Heal Me is introspection for the walking wounded…
Sounding like they were recorded in a hung-over Sunday morning haze of cigarette smoke, Heal Me is a collection of 10 atmospheric songs that wouldn’t be out of place on the soundtrack for a Coen Brothers modern cowboy epic, one with a troubled cop chasing a crazed killer across a hot, dusty desert.
Grungy guitars and slow-paced beats are offset with celestial voices — dark counterpointed with light — and Flavel’s voice is all sucking ennui, menace and heartbreak, dragging you along with him on his journey by the scruff of your neck; but lovingly like a mother wolf, he may sing about harm, but he intends none. What Flavel’s music provides is nurturing for the broken-spirited masses who are stuck with him in the cave of life. Heal Me is the tentative flicker of a match, sparking hope as well as the possibility it will be snuffed out.
There’s a certain spacious aimlessness about the songs and arrangements on Heal Me. Case in point is ‘Cover Your Tracks’, which weighs in at 5:40 but feels like it runs for a full hour. The track peters out and then starts up again; what passes for a chorus is repeated and then repeated again … and again. With a lesser artist, this would consign their work to the status of self-indulgent shite. In Flavel’s hands, the monotony is thrilling in its audacity; the elongations and lack of brevity — no editing in sight — just add to the grinding existence the record documents. Everything about this record conspires together to take you with it on its downward spiral.

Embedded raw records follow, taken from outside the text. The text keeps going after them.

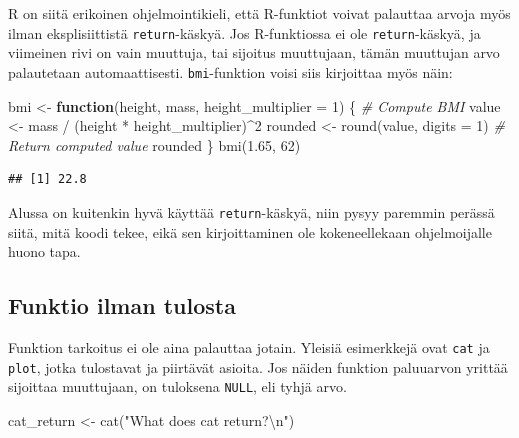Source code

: \documentclass[
]{book}
\newenvironment{Shaded}{\begin{snugshade}}{\end{snugshade}}
\newcommand{\AttributeTok}[1]{\textcolor[rgb]{0.77,0.63,0.00}{#1}}
\newcommand{\CommentTok}[1]{\textcolor[rgb]{0.56,0.35,0.01}{\textit{#1}}}
\newcommand{\ControlFlowTok}[1]{\textcolor[rgb]{0.13,0.29,0.53}{\textbf{#1}}}
\newcommand{\DecValTok}[1]{\textcolor[rgb]{0.00,0.00,0.81}{#1}}
\newcommand{\FloatTok}[1]{\textcolor[rgb]{0.00,0.00,0.81}{#1}}
\newcommand{\FunctionTok}[1]{\textcolor[rgb]{0.00,0.00,0.00}{#1}}
\newcommand{\NormalTok}[1]{#1}
\newcommand{\OtherTok}[1]{\textcolor[rgb]{0.56,0.35,0.01}{#1}}
\newcommand{\SpecialCharTok}[1]{\textcolor[rgb]{0.00,0.00,0.00}{#1}}
\newcommand{\StringTok}[1]{\textcolor[rgb]{0.31,0.60,0.02}{#1}}
\begin{document}
R on siitä erikoinen ohjelmointikieli, että R-funktiot voivat palauttaa arvoja myös ilman eksplisiittistä \texttt{return}-käskyä. Jos R-funktiossa ei ole \texttt{return}-käskyä, ja viimeinen rivi on vain muuttuja, tai sijoitus muuttujaan, tämän muuttujan arvo palautetaan automaattisesti. \texttt{bmi}-funktion voisi siis kirjoittaa myös näin:

\begin{Shaded}
\begin{Highlighting}[]
\NormalTok{bmi }\OtherTok{\textless{}{-}} \ControlFlowTok{function}\NormalTok{(height, mass, }\AttributeTok{height\_multiplier =} \DecValTok{1}\NormalTok{) \{}
  \CommentTok{\# Compute BMI}
\NormalTok{  value }\OtherTok{\textless{}{-}}\NormalTok{ mass }\SpecialCharTok{/}\NormalTok{ (height }\SpecialCharTok{*}\NormalTok{ height\_multiplier)}\SpecialCharTok{\^{}}\DecValTok{2}
\NormalTok{  rounded }\OtherTok{\textless{}{-}} \FunctionTok{round}\NormalTok{(value, }\AttributeTok{digits =} \DecValTok{1}\NormalTok{)}
  \CommentTok{\# Return computed value}
\NormalTok{  rounded}
\NormalTok{\}}
\FunctionTok{bmi}\NormalTok{(}\FloatTok{1.65}\NormalTok{, }\DecValTok{62}\NormalTok{)}
\end{Highlighting}
\end{Shaded}

\begin{verbatim}
## [1] 22.8
\end{verbatim}

Alussa on kuitenkin hyvä käyttää \texttt{return}-käskyä, niin pysyy paremmin perässä siitä, mitä koodi tekee, eikä sen kirjoittaminen ole kokeneellekaan ohjelmoijalle huono tapa.

\hypertarget{funktio-ilman-tulosta}{%
\subsection{Funktio ilman tulosta}\label{funktio-ilman-tulosta}}

Funktion tarkoitus ei ole aina palauttaa jotain. Yleisiä esimerkkejä ovat \texttt{cat} ja \texttt{plot}, jotka tulostavat ja piirtävät asioita. Jos näiden funktion paluuarvon yrittää sijoittaa muuttujaan, on tuloksena \texttt{NULL}, eli tyhjä arvo.

\begin{Shaded}
\begin{Highlighting}[]
\NormalTok{cat\_return }\OtherTok{\textless{}{-}} \FunctionTok{cat}\NormalTok{(}\StringTok{"What does cat return?}\SpecialCharTok{\textbackslash{}n}\StringTok{"}\NormalTok{)}
\end{Highlighting}
\end{Shaded}
\end{document}

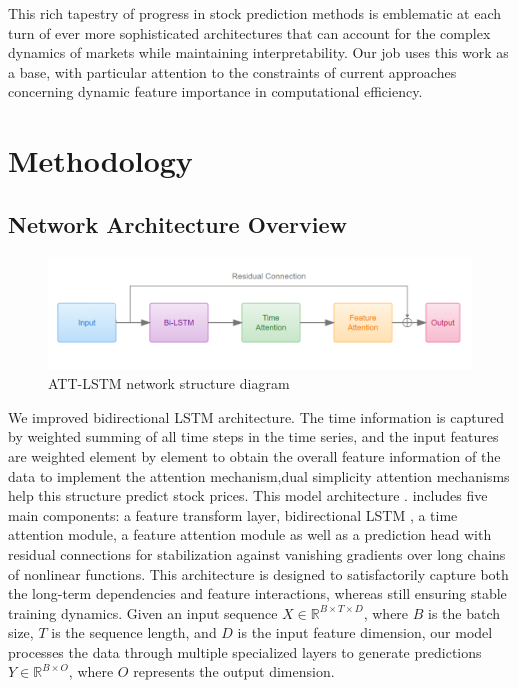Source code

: \documentclass[10pt,twocolumn,letterpaper]{article}
\begin{document}
This rich tapestry of progress in stock prediction methods is emblematic at each turn of ever more sophisticated architectures that can account for the complex dynamics of markets while maintaining interpretability. Our job uses this work as a base, with particular attention to the constraints of current approaches concerning dynamic feature importance in computational efficiency.

\section{Methodology}
\subsection{Network Architecture Overview}
\begin{figure}[H]
	\centering
	\includegraphics[width=\linewidth]{1.png}
	\caption{ATT-LSTM network structure diagram}
	\label{fig:ATT-LSTM network structure diagram}
\end{figure}
We  improved bidirectional LSTM architecture. The time information is captured by weighted summing of all time steps in the time series, and the input features are weighted element by element to obtain the overall feature information of the data to implement the attention mechanism,dual simplicity attention mechanisms help this structure predict stock prices. This model architecture . includes five main components: a feature transform layer, bidirectional LSTM , a time attention module, a feature attention module as well as a prediction head with residual connections for stabilization against vanishing gradients over long chains of nonlinear functions. This architecture is designed to satisfactorily capture both the long-term dependencies and feature interactions, whereas still ensuring stable training dynamics.
Given an input sequence $X \in \mathbb{R}^{B \times T \times D}$, where $B$ is the batch size, $T$ is the sequence length, and $D$ is the input feature dimension, our model processes the data through multiple specialized layers to generate predictions $Y \in \mathbb{R}^{B \times O}$, where $O$ represents the output dimension.
\end{document}
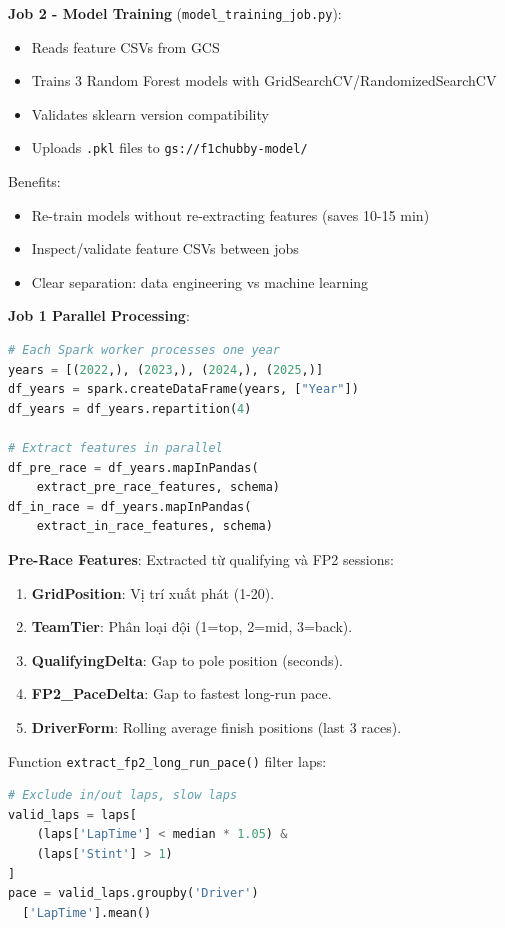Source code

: \documentclass[conference,10pt]{IEEEtran}
\begin{document}
\textbf{Job 2 - Model Training} (\texttt{model\_training\_job.py}):
\begin{itemize}
    \item Reads feature CSVs from GCS
    \item Trains 3 Random Forest models with GridSearchCV/RandomizedSearchCV
    \item Validates sklearn version compatibility
    \item Uploads \texttt{.pkl} files to \texttt{gs://f1chubby-model/}
\end{itemize}

Benefits:
\begin{itemize}
    \item Re-train models without re-extracting features (saves 10-15 min)
    \item Inspect/validate feature CSVs between jobs
    \item Clear separation: data engineering vs machine learning
\end{itemize}

\textbf{Job 1 Parallel Processing}:
\begin{lstlisting}[language=Python]
# Each Spark worker processes one year
years = [(2022,), (2023,), (2024,), (2025,)]
df_years = spark.createDataFrame(years, ["Year"])
df_years = df_years.repartition(4)

# Extract features in parallel
df_pre_race = df_years.mapInPandas(
    extract_pre_race_features, schema)
df_in_race = df_years.mapInPandas(
    extract_in_race_features, schema)
\end{lstlisting}

\textbf{Pre-Race Features}:
Extracted từ qualifying và FP2 sessions:
\begin{enumerate}
    \item \textbf{GridPosition}: Vị trí xuất phát (1-20).
    \item \textbf{TeamTier}: Phân loại đội (1=top, 2=mid, 3=back).
    \item \textbf{QualifyingDelta}: Gap to pole position (seconds).
    \item \textbf{FP2\_PaceDelta}: Gap to fastest long-run pace.
    \item \textbf{DriverForm}: Rolling average finish positions (last 3 races).
\end{enumerate}

Function \texttt{extract\_fp2\_long\_run\_pace()} filter laps:
\begin{lstlisting}[language=Python]
# Exclude in/out laps, slow laps
valid_laps = laps[
    (laps['LapTime'] < median * 1.05) &
    (laps['Stint'] > 1)
]
pace = valid_laps.groupby('Driver')
  ['LapTime'].mean()
\end{lstlisting}
\end{document}
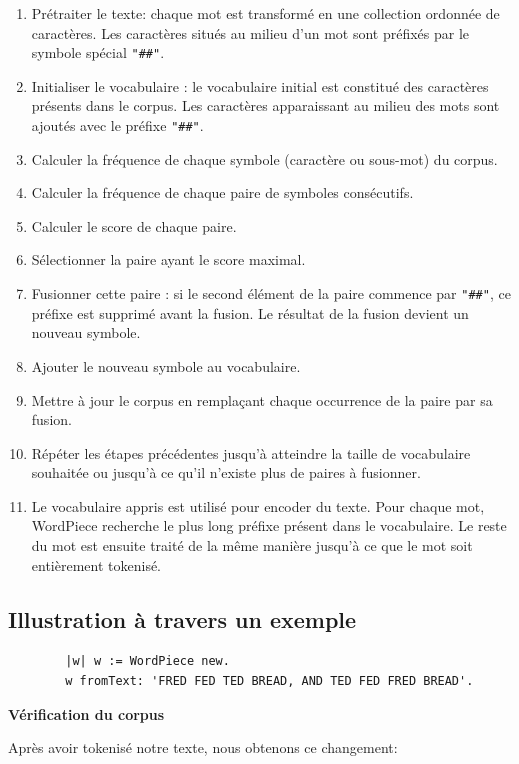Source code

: \documentclass[12pt,a4paper]{report}
\begin{document}
	\begin{enumerate}
		\item Prétraiter le texte: chaque mot est transformé en une collection ordonnée de caractères. Les caractères situés au milieu d'un mot sont préfixés par le symbole spécial \texttt{"\#\#"}.
		\item Initialiser le vocabulaire : le vocabulaire initial est constitué des caractères présents dans le corpus. Les caractères apparaissant au milieu des mots sont ajoutés avec le préfixe \texttt{"\#\#"}.
		\item Calculer la fréquence de chaque symbole (caractère ou sous-mot) du corpus.
		\item Calculer la fréquence de chaque paire de symboles consécutifs.
		\item Calculer le score de chaque paire.
		\item Sélectionner la paire ayant le score maximal.
		\item Fusionner cette paire : si le second élément de la paire commence par \texttt{"\#\#"}, ce préfixe est supprimé avant la fusion. Le résultat de la fusion devient un nouveau symbole.
		\item Ajouter le nouveau symbole au vocabulaire.
		\item Mettre à jour le corpus en remplaçant chaque occurrence de la paire par sa fusion.
		\item Répéter les étapes précédentes jusqu’à atteindre la taille de vocabulaire souhaitée ou jusqu’à ce qu’il n’existe plus de paires à fusionner.
		\item Le vocabulaire appris est utilisé pour encoder du texte. Pour chaque mot, WordPiece recherche le plus long préfixe présent dans le vocabulaire. Le reste du mot est ensuite traité de la même manière jusqu’à ce que le mot soit entièrement tokenisé.
	\end{enumerate}
	
	\subsection{Illustration à travers un exemple}
	
	\begin{verbatim}
		|w| w := WordPiece new. 
		w fromText: 'FRED FED TED BREAD, AND TED FED FRED BREAD'.
	\end{verbatim}
	
	\textbf{Vérification du corpus}
	
	Après avoir tokenisé notre texte, nous obtenons ce changement:
	
\end{document}
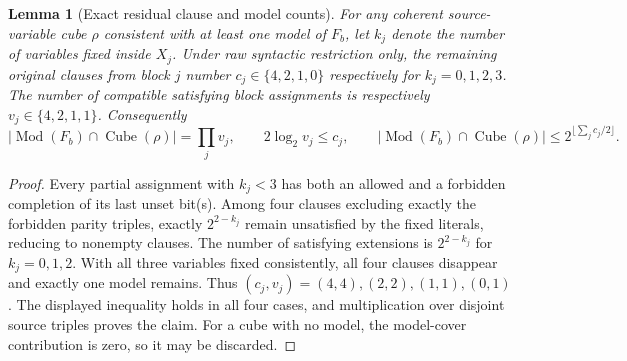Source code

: \documentclass[11pt]{article}
\newtheorem{lemma}{Lemma}
\begin{document}
\begin{lemma}[Exact residual clause and model counts]
For any coherent source-variable cube $\rho$ consistent with at least one model of $F_b$, let $k_j$ denote the number of variables fixed inside $X_j$. Under \emph{raw syntactic restriction only}, the remaining original clauses from block $j$ number $c_j\in\{4,2,1,0\}$ respectively for $k_j=0,1,2,3$. The number of compatible satisfying block assignments is respectively $v_j\in\{4,2,1,1\}$. Consequently
\[
|\operatorname{Mod}(F_b)\cap \operatorname{Cube}(\rho)|
=\prod_jv_j,\qquad
2\log_2v_j\le c_j,\qquad
|\operatorname{Mod}(F_b)\cap\operatorname{Cube}(\rho)|\le2^{\lfloor\sum_jc_j/2\rfloor}.
\]
\end{lemma}
\begin{proof}
Every partial assignment with $k_j<3$ has both an allowed and a forbidden completion of its last unset bit(s). Among four clauses excluding exactly the forbidden parity triples, exactly $2^{2-k_j}$ remain unsatisfied by the fixed literals, reducing to nonempty clauses. The number of satisfying extensions is $2^{2-k_j}$ for $k_j=0,1,2$. With all three variables fixed consistently, all four clauses disappear and exactly one model remains. Thus $(c_j,v_j)=(4,4),(2,2),(1,1),(0,1)$. The displayed inequality holds in all four cases, and multiplication over disjoint source triples proves the claim. For a cube with no model, the model-cover contribution is zero, so it may be discarded.
\end{proof}
\end{document}
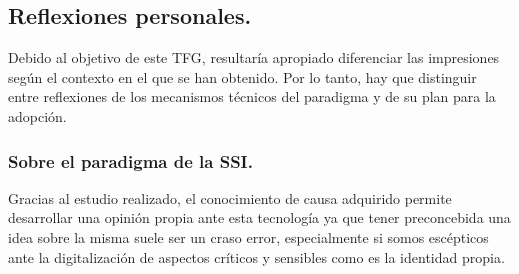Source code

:\documentclass[../main.tex]{subfiles}
\begin{document}
\subsection{Reflexiones personales.}\label{Reflexiones personales}
Debido al objetivo de este \acrshort{TFG}, resultaría apropiado diferenciar las impresiones según el contexto en el que se han obtenido. Por lo tanto, hay que distinguir entre reflexiones de los mecanismos técnicos del paradigma y de su plan para la adopción.
\\


\subsubsection{Sobre el paradigma de la \acrlong{SSI}.}
Gracias al estudio realizado, el conocimiento de causa adquirido permite desarrollar una opinión propia ante esta tecnología ya que tener preconcebida una idea sobre la misma suele ser un craso error, especialmente si somos escépticos ante la digitalización de aspectos críticos y sensibles como es la identidad propia.  
\\
\end{document}

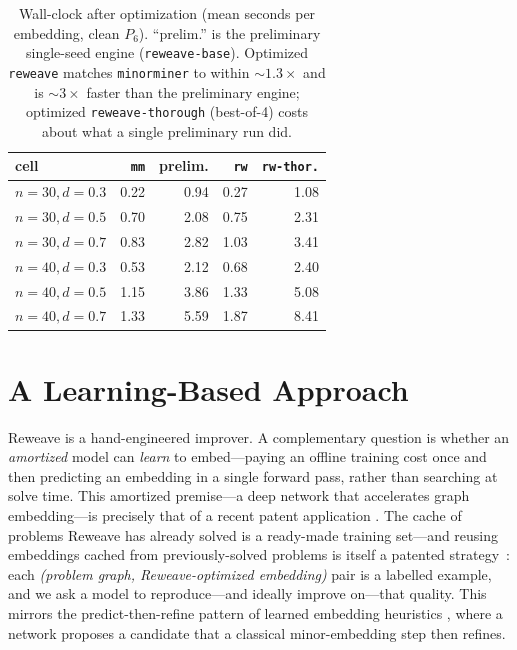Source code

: \documentclass[acmsmall,anonymous,nonacm]{acmart}
\begin{document}
\begin{table}[t]
\caption{Wall-clock after optimization (mean seconds per embedding, clean $P_6$).
``prelim.'' is the preliminary single-seed engine (\texttt{reweave-base}).
Optimized \texttt{reweave} matches \texttt{minorminer} to within ${\sim}1.3\times$
and is ${\sim}3\times$ faster than the preliminary engine; optimized
\texttt{reweave-thorough} (best-of-4) costs about what a single preliminary run
did.}
\label{tab:opttime}
\small
\begin{tabular}{lrrrr}
\toprule
cell & \texttt{mm} & prelim. & \texttt{rw} & \texttt{rw-thor.} \\
\midrule
$n{=}30,d{=}0.3$ & 0.22 & 0.94 & 0.27 & 1.08 \\
$n{=}30,d{=}0.5$ & 0.70 & 2.08 & 0.75 & 2.31 \\
$n{=}30,d{=}0.7$ & 0.83 & 2.82 & 1.03 & 3.41 \\
$n{=}40,d{=}0.3$ & 0.53 & 2.12 & 0.68 & 2.40 \\
$n{=}40,d{=}0.5$ & 1.15 & 3.86 & 1.33 & 5.08 \\
$n{=}40,d{=}0.7$ & 1.33 & 5.59 & 1.87 & 8.41 \\
\bottomrule
\end{tabular}
\end{table}

\section{A Learning-Based Approach}
\label{sec:learning}

Reweave is a hand-engineered improver. A complementary question is whether an
\emph{amortized} model can \emph{learn} to embed---paying an offline training cost
once and then predicting an embedding in a single forward pass, rather than
searching at solve time. This amortized premise---a deep network that accelerates
graph embedding---is precisely that of a recent patent application
\cite{hyde2025dlembedding}. The cache of problems Reweave has already solved is a
ready-made training set---and reusing embeddings cached from previously-solved
problems is itself a patented strategy~\cite{brahm2021caching}: each \emph{(problem
graph, Reweave-optimized embedding)} pair is a labelled example, and we ask a model
to reproduce---and ideally improve on---that quality. This mirrors the
predict-then-refine pattern of learned embedding heuristics
\cite{ngo2024charme,nembrini2025ppo}, where a network proposes a candidate that a
classical minor-embedding step then refines.
\end{document}
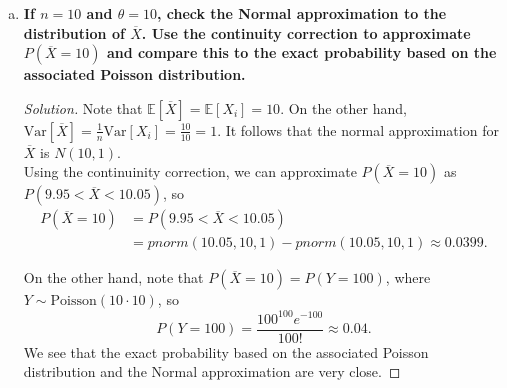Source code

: \documentclass[11pt]{article}
\newenvironment{solution}
  {\renewcommand\qedsymbol{$\blacksquare$}\begin{proof}[Solution]}
  {\end{proof}}
\begin{document}
\begin{enumerate}
\begin{enumerate}[a)]
\begin{solution}
        Thus, Poisson$(\theta)$ is a $1$-parameter exponential family. 

        \hrulefill

        To find the Fisher information for $X_1, \dots, X_n$, we will use the second derivative formula. We found that
        \[
            \frac{\partial l}{\partial \theta} = -n + \frac{\sum x_i}{\theta}
        \]
        so
        \[
            \frac{\partial^2 l}{\partial \theta^2} = -\frac{\sum x_i}{\theta^2}.
        \]
        It follows that
        \[
            I_n(\theta) = -\mathbb{E}\left[ \frac{\partial^2 l}{\partial \theta^2} \right] = -\mathbb{E}\left[ -\frac{\sum x_i}{\theta^2} \right] = \frac{\mathbb{E}\left[ \sum x_i\right] }{\theta^2} = \frac{n}{\theta}.
        \]
        However, we also know that 
        \[
            \mathrm{Var} \left[\hat{\theta} \right] = \mathrm{Var} \left[\overline{X}  \right] = \frac{n\mathrm{Var} \left[X_i \right] }{n^2} = \frac{\theta}{n}.
        \]
        Thus, we conclude that  $\frac{1}{I_n(\theta)} = \mathrm{Var} \left[\hat{\theta} \right]$ so the reciprocal Fisher information gives the 
        exact variance of $\hat{\theta}$, as desired.
        \end{solution}
        
        \item \textbf{If $n = 10$ and $\theta = 10$, check the Normal approximation to the distribution of $\overline{X}$. Use the continuity
        correction to approximate $P(\overline{X} = 10)$ and compare this to the exact probability based on the associated Poisson distribution.}

        \begin{solution}
        Note that $\mathbb{E}\left[\overline{X}  \right] = \mathbb{E}\left[X_i \right] = 10$. On the other hand, $\mathrm{Var} \left[\overline{X}\right] = \frac{1}{n} \mathrm{Var} \left[X_i \right] = \frac{10}{10} = 1$. 
        It follows that the normal approximation for $\overline{X}$ is $N(10, 1)$. \\

        Using the continuinity correction, we can approximate $P(\overline{X} = 10)$ as $P(9.95 < \overline{X} < 10.05)$, so
        \begin{align*}
            P(\overline{X} = 10) &= P(9.95 < \overline{X} < 10.05) \\
            &= pnorm(10.05, 10, 1) - pnorm(10.05, 10, 1) \approx 0.0399.
        \end{align*}

        On the other hand, note that $P(\overline{X} = 10) = P(Y = 100)$, where $Y \sim \mathrm{Poisson}(10 \cdot 10)$, so
        \[
            P(Y = 100) = \frac{100^{100}e^{-100}}{100!} \approx 0.04.
        \]
        We see that the exact probability based on the associated Poisson distribution and the Normal approximation are very close.  
        \end{solution}



\end{enumerate}
\end{enumerate}
\end{document}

Heal Me should come packaged with instruments of self-harm and self-healing so you can choose your own response. It’s a triumph in a world where we’re no longer allowed to be anything but happy, express any emotions that might be in any way untidy. It’s a sonic ‘Fuck you!’ to a generation of gnomic social media denizens whose only way of salving their own ills is to turn on others without once looking at themselves.
Heal Me is introspection for the walking wounded, leading us through the darkness and into the grey. Sometimes light is too much to ask for, but with artists like Maurice Flavel in this world, that’s OK.
It may not be a record you like, but Heal Me is definitely a record you need.